#### Work to be completed:
From the data below, please reproduce exactly everything from the line that contains "2. Open main.lua" down to the line that contains "- Handles both", with both ends included.

# # #

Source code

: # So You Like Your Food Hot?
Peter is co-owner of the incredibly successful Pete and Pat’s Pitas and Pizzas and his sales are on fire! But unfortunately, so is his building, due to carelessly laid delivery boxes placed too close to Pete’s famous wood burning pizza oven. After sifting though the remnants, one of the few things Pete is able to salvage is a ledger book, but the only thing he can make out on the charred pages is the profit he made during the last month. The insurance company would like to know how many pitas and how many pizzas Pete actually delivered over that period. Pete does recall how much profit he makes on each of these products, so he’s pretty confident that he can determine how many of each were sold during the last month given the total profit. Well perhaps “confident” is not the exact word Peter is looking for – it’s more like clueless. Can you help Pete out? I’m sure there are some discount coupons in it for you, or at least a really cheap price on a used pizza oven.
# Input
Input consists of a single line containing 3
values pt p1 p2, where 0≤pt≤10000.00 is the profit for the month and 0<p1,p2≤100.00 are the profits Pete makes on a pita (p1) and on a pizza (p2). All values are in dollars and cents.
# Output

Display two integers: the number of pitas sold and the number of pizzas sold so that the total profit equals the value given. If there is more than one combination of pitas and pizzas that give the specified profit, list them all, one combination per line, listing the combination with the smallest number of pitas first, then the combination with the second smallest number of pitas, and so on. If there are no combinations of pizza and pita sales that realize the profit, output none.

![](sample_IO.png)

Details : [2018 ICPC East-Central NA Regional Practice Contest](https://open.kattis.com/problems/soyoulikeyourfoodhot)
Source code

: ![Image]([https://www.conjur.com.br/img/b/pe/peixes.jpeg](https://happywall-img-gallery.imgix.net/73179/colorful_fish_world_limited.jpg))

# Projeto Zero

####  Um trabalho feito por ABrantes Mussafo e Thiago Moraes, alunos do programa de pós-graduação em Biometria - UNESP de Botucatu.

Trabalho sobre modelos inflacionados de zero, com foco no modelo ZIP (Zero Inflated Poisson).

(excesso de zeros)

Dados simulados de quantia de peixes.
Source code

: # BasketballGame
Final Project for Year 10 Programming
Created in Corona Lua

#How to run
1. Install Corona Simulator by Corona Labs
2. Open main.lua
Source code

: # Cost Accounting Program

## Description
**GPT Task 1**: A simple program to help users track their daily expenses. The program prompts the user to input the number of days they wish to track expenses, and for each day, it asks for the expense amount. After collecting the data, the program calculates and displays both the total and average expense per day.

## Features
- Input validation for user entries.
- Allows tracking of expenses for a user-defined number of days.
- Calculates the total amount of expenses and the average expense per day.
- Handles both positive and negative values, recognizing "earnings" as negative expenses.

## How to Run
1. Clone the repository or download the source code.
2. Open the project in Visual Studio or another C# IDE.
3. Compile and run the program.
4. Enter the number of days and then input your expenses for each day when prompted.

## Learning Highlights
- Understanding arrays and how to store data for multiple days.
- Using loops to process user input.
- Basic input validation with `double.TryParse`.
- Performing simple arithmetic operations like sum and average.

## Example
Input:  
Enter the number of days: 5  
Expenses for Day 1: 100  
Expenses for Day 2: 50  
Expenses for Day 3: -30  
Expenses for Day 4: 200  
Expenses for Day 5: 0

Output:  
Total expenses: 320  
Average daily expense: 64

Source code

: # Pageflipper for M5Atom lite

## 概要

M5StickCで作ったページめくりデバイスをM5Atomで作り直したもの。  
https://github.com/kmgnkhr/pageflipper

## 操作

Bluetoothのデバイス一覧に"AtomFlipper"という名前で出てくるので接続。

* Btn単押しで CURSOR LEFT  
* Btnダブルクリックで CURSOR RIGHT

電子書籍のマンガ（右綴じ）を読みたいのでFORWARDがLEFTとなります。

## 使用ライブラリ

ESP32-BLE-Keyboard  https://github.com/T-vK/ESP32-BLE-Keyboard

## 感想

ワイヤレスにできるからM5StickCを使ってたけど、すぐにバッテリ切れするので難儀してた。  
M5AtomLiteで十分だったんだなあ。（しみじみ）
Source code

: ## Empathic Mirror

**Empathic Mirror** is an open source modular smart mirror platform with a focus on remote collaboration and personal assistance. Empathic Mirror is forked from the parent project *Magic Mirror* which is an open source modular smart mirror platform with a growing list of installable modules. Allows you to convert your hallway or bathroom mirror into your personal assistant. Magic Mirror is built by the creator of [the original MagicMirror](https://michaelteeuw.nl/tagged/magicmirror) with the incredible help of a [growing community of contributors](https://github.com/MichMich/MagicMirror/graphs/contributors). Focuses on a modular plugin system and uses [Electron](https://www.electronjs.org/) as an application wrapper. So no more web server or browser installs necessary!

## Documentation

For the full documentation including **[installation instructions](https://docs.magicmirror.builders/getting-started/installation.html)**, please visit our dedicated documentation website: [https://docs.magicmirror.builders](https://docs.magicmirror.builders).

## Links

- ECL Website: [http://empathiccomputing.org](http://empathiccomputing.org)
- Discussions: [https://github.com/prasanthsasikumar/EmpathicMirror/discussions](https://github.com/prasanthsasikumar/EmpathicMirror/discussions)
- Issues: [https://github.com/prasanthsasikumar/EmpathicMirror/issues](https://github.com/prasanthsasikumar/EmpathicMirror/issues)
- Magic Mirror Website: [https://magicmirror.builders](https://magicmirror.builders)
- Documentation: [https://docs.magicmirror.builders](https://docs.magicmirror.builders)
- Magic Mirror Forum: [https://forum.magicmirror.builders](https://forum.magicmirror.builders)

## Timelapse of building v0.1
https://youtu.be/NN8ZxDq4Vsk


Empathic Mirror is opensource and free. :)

# # #

#### Result:
2. Open main.lua
Source code

: # Cost Accounting Program

## Description
**GPT Task 1**: A simple program to help users track their daily expenses. The program prompts the user to input the number of days they wish to track expenses, and for each day, it asks for the expense amount. After collecting the data, the program calculates and displays both the total and average expense per day.

## Features
- Input validation for user entries.
- Allows tracking of expenses for a user-defined number of days.
- Calculates the total amount of expenses and the average expense per day.
- Handles both positive and negative values, recognizing "earnings" as negative expenses.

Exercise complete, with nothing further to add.